Many, if not most, ‘creature features’—be they in print or film—are less about the monsters than about the humans combatting them. The monster provides a backdrop for exploring human motivations and potentials: heroism and cowardice, idealism and practicality, the conflicting powers of love and fear. At their most effective, the monsters are carefully crafted to highlight human strengths and weaknesses, while themselves retaining a high degree of individuality and accessibility. At their least effective, they threaten to become interchangeable place-holders.

The Kaiju of Japanese tradition provide an ideal instance of the potential force of monsters. The perennial interest in Godzilla, perhaps the prime example, indicates that the image can become a powerful image, not only within the culture that spawned it (pun intended) but for the world at large. As metaphor, symbol, type of the awesome and ill-defined power of atomic energy, the Kaiju rises from the mysterious depths of the ocean to wreak unspeakable havoc until turned back by some form of the atomic power that gave it life—and by the sheer heroism of a handful of men and women willing to sacrifice their all to save the many.

John W. Dennehy’s Pacific Rising effectively illustrates these ideas. It has a monster, a Kaiju—Zamera—that had risen in 1965 to lay waste to Tokyo until trapped in a deep-sea crevice by a small nuclear detonation. Now it has been awakened by a devastating hurricane and returns to take its revenge on the city and the nation that had earlier defeated it…and to sate its hunger for human flesh.

General Yoshi and the Japanese Self-Defense Forces prove unable to halt its march of destruction, so it falls to the United States military to assist. Enter Master Gunnery Sergeant James Penton, the highest-ranking enlisted Marine on Okinawa, to oversee preparations for an air strike against Zamera. And with him enters the underlying hero of Pacific Rising, as abstract and as individualized as Zamera itself: the United States Marine. In part, Dennehy honors the entire service, but more crucially, he focuses on the individual Marine who, in the face of horrific opposition, stands firm, performs the assigned task, and, if necessary, dies doing so.

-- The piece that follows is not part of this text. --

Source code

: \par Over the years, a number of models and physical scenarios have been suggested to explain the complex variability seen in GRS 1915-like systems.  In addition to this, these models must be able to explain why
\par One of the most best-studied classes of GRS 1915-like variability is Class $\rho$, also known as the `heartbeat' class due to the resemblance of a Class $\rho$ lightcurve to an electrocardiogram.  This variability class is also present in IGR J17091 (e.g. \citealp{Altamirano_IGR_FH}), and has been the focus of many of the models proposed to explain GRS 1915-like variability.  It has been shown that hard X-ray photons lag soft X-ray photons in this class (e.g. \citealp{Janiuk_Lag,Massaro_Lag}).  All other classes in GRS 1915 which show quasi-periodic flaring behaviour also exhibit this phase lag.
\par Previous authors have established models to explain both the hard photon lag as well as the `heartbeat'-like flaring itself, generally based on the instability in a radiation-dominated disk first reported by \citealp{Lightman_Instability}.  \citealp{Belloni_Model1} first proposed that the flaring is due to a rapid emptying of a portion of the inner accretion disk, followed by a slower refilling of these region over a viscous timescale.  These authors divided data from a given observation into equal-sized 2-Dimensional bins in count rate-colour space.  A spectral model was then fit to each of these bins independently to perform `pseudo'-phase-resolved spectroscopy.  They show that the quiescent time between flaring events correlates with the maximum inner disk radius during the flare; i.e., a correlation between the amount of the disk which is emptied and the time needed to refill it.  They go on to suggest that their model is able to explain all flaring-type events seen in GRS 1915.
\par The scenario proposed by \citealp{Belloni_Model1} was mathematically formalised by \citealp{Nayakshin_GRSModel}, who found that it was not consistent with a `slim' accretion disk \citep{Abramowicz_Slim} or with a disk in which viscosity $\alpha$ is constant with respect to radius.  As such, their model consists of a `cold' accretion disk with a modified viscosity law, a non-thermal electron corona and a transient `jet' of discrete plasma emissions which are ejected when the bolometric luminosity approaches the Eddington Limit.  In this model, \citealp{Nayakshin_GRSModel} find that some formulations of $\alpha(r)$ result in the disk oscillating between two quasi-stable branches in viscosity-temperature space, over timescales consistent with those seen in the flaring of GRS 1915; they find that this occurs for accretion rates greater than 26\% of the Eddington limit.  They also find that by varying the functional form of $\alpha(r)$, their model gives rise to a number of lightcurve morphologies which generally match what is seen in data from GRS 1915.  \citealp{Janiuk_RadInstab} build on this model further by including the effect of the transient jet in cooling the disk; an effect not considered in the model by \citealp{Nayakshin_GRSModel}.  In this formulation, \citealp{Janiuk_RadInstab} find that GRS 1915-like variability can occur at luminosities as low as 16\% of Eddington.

In one subplot after another, a generalized battle plan—whether it entail Harriers converging on Tokyo or stealing a North Korean nuclear bomb (earlier stolen from the Russians)—Dennehy rapidly compresses the action to single individuals and follows their unique paths until the mission is accomplished and the Kaiju destroyed.

The rise of Zamera and its initial attack on Tokyo are accomplished in four pages through a series of action clips almost kaleidoscopic in intensity and effect; preparing and loading the ordnance for the Harriers, on the other hand, takes far longer and is defined in much more intricate detail. That Penton per se oversees those preparations is in some respects irrelevant. The implication is that any Marine would have done the same. And the fact that plot twists place Penton and fellow Marine Kate Able alone in the final confrontation with the monster in a sure-death situation is equally tangential; although they are in their own way fully realized, they are as much types, symbols, and metaphors for those who serve as the Kaiju is of the monstrum that emerges from the darkness and threatens the light. Pacific Rising is a paean to preparation, to service, to honor.

The novel will resonate most fully with readers interested in military-based horror, for whom the various acronyms liberally incorporated into the story are intrinsically meaningful. The minutiae of ordnance and preparation, of military planning and execution, balances in small the power of the sixty-foot-tall monster destroying a multi-story building in its mindless quest for a single Marine—and both perspectives are crucial to Pacific Rising.

The novel suffers from some technical difficulties; it tends toward redundancy and awkwardness in word choice, and minor characters often remain more stereotypes than individuals. But on the whole it accomplishes what it set out to do: resurrect an emblematic antagonist and demonstrate how modern weaponry wielded by heroic individuals can defeat the undefeatable.